[11] Conversely, the U.S. Preventive Services Task Force (USPSTF) issued a draft Recommendation Statement in November 2012 that gave such birth-cohort screening only a grade C recommendation.[12] Grade C is defined as clinicians may provide this service to selected patients depending on individual circumstances; however, for most individuals without signs or symptoms there is likely to be only a small benefit from this service. One issue that likely led to the unexpected Inhibitor Library chemical structure grade C recommendation by the USPSTF was the scant evidence that birth cohort screening would lead to decreased all-cause mortality—the
ultimate clinical outcome. The present work by van der Meer et al. further contributes to the body of evidence that SVR achieved from HCV antiviral treatment is associated with significant reduced all-cause mortality. These data, however, face the limitation of all such observational outcome data that patients cannot be randomized to SVR versus no SVR. Thus, SVR may be a marker for some other unmeasured residual confounder responsible for the lower all-cause mortality.

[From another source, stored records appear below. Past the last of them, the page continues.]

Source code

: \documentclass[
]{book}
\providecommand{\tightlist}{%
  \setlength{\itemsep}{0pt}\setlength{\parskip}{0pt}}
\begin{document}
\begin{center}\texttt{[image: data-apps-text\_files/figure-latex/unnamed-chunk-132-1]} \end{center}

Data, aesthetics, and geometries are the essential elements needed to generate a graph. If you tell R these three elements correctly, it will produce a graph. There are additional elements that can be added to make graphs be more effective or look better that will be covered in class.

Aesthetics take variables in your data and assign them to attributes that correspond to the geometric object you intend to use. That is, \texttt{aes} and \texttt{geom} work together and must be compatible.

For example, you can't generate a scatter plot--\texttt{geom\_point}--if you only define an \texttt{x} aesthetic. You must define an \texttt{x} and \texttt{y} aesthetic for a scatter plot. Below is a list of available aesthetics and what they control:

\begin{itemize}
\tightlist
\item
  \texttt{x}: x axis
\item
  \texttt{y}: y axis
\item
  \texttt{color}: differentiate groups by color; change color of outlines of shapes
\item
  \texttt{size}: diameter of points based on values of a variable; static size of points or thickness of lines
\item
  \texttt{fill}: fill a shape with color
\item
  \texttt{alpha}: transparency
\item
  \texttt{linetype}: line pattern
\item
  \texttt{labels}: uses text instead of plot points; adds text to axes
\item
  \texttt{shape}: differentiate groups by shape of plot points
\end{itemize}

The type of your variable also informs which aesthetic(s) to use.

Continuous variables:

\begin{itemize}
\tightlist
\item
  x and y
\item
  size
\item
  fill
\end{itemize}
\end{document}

Given the extent of the effect demonstrated
by van der Meer et al.—the risk of all-cause mortality was almost 4-fold lower in patients with SVR compared with DNA Damage inhibitor patients without SVR—however, it is difficult to envision what such a confounder could be. Although extrapolating these data as support for expanded birth cohort testing is enticing, one must also consider the issue of how the patients followed in the present study were initially identified as being HCV-positive and whether that can be extrapolated to other populations. Given the time of first antiviral therapy (1990-2003), it is likely that patients were identified through HCV testing prompted by high-risk behavior, symptoms, or laboratory abnormalities. Hence, it is conceivable that the observed reduction in all-cause mortality would not have been as pronounced in a
cohort identified through other criteria, such as birth MCE cohort, where no specific clinical indicator prompted HCV testing. The population reported on by Van der Meer et al. may represent a different population than that which would have been identified by broad-based birth cohort screening in terms of risk of HCV disease progression and necessity of antiviral therapy. Nevertheless, the well-designed, long-term follow-up study by van der Meer et al. has several key strengths that provide strong evidence on the association between virologic and clinical outcomes and, in particular, all-cause mortality. With strengths such as a median follow-up duration of 8.